So when the time comes to seek professional help to plan retirement finances, deal with debt, rethink investments or take on any other money-related task, your first move is to find the right expert.
But all those abbreviations that pros list on their business cards — certifications, designations and memberships they use as evidence of their pedigree, education and expertise — can confuse more than inform. “Some designations have real coursework behind them, and others are designed to look like they do,” says Barbara Roper, senior adviser to the chair of the Securities and Exchange Commission. To make it easier to find the best advice for your particular financial need, here’s a guide to some key identifying marks and credentials of relevant experts.

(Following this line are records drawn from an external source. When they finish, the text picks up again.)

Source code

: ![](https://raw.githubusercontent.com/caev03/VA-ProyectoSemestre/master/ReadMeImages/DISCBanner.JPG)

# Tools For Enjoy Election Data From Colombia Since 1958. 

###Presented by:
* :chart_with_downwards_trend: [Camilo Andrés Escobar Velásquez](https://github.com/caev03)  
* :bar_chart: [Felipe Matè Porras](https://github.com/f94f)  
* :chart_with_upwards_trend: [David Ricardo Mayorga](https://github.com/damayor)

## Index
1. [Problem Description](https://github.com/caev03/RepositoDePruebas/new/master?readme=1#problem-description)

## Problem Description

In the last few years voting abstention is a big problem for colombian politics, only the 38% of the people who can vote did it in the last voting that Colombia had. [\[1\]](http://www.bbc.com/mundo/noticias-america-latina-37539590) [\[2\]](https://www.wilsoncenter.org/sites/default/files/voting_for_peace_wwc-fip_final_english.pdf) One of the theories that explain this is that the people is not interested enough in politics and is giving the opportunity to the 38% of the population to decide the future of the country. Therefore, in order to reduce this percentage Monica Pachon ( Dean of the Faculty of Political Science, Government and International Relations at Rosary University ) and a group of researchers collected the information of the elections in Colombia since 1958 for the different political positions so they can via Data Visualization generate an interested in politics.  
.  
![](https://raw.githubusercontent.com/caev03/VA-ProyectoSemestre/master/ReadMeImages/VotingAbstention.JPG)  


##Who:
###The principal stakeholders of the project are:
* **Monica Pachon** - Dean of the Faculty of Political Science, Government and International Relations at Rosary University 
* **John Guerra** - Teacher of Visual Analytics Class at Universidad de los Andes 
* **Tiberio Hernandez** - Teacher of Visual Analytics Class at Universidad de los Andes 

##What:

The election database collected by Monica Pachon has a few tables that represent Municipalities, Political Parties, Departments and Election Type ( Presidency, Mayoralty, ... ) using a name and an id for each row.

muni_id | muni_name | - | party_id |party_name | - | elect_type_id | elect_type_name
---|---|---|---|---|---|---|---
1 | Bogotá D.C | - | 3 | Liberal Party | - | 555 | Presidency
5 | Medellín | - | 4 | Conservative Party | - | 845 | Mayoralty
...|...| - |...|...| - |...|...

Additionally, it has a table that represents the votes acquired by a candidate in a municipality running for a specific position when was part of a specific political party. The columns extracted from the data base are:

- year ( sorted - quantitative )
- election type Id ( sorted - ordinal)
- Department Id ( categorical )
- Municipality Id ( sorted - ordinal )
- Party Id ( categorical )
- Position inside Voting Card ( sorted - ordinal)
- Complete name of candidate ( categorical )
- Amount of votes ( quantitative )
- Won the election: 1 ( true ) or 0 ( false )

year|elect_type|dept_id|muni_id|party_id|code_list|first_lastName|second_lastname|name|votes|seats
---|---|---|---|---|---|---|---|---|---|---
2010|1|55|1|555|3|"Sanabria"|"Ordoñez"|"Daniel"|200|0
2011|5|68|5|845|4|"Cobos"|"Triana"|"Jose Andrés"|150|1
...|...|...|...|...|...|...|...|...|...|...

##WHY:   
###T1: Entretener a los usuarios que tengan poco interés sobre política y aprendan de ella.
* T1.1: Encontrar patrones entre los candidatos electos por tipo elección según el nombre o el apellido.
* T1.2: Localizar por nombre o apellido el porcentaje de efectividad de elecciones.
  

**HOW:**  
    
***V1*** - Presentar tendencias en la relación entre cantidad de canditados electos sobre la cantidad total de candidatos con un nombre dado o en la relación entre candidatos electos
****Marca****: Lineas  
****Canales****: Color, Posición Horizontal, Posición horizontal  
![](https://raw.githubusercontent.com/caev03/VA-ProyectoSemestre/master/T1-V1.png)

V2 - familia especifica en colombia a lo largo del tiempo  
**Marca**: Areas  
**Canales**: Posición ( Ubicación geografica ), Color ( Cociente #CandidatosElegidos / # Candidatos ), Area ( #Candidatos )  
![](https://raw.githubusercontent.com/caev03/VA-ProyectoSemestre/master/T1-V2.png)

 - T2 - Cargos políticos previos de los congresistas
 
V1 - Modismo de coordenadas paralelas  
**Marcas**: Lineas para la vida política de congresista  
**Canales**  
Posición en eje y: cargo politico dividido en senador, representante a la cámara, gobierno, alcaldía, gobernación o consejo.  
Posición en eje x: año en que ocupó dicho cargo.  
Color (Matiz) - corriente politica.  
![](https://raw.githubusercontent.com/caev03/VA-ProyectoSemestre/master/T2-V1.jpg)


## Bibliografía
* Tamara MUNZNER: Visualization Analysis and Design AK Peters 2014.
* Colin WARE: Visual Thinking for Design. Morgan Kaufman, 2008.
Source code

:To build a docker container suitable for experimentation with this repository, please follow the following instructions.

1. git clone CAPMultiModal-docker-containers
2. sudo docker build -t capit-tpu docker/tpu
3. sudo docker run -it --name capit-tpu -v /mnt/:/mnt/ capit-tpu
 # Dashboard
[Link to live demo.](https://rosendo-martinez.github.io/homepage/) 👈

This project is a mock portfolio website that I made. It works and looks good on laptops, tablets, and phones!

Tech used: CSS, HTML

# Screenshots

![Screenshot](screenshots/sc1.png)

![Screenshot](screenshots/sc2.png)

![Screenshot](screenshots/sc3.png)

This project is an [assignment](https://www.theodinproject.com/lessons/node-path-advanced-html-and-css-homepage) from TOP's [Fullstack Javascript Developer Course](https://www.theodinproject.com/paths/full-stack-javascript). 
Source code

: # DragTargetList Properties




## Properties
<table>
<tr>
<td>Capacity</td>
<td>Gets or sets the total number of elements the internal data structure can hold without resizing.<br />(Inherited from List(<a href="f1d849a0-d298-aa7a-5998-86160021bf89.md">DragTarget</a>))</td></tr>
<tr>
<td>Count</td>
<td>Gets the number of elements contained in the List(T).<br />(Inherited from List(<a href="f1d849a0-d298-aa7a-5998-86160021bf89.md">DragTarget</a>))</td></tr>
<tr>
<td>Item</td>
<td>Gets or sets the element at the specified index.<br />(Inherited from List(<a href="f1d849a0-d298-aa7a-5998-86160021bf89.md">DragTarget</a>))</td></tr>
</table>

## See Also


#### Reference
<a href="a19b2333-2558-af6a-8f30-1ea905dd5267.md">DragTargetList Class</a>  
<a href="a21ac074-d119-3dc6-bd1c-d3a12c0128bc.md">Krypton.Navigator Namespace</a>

Remember, though: Credentials are only part of the equation. In the end, you want a pro who has real, hands-on experience helping people with situations like yours.
1. The tax preparer
If your return is fairly basic, you can hire any reputable professional who has what’s known as a preparer tax identification number, or PTIN, which is required for individuals who get paid to prepare returns. (You can also get your return prepared for free by an AARP Foundation Tax-Aide volunteer.) Got something more complex — for instance, do you own a business with inventory? Look for an enrolled agent (EA). Granted by the IRS, the EA designation indicates that a professional has expertise in tax procedures and, unlike many other tax preparers, can represent you in an IRS audit. EAs earn the credential either through working at the IRS or by passing a three-part exam. Like EAs, certified public accountants (CPAs) can do your taxes and meet with the IRS, but they can also handle other accounting needs; many have specialties, such as personal financial planning and business valuation. They undergo a lengthy course of study — usually several semesters’ worth of college-level courses — and pass a rigorous national exam.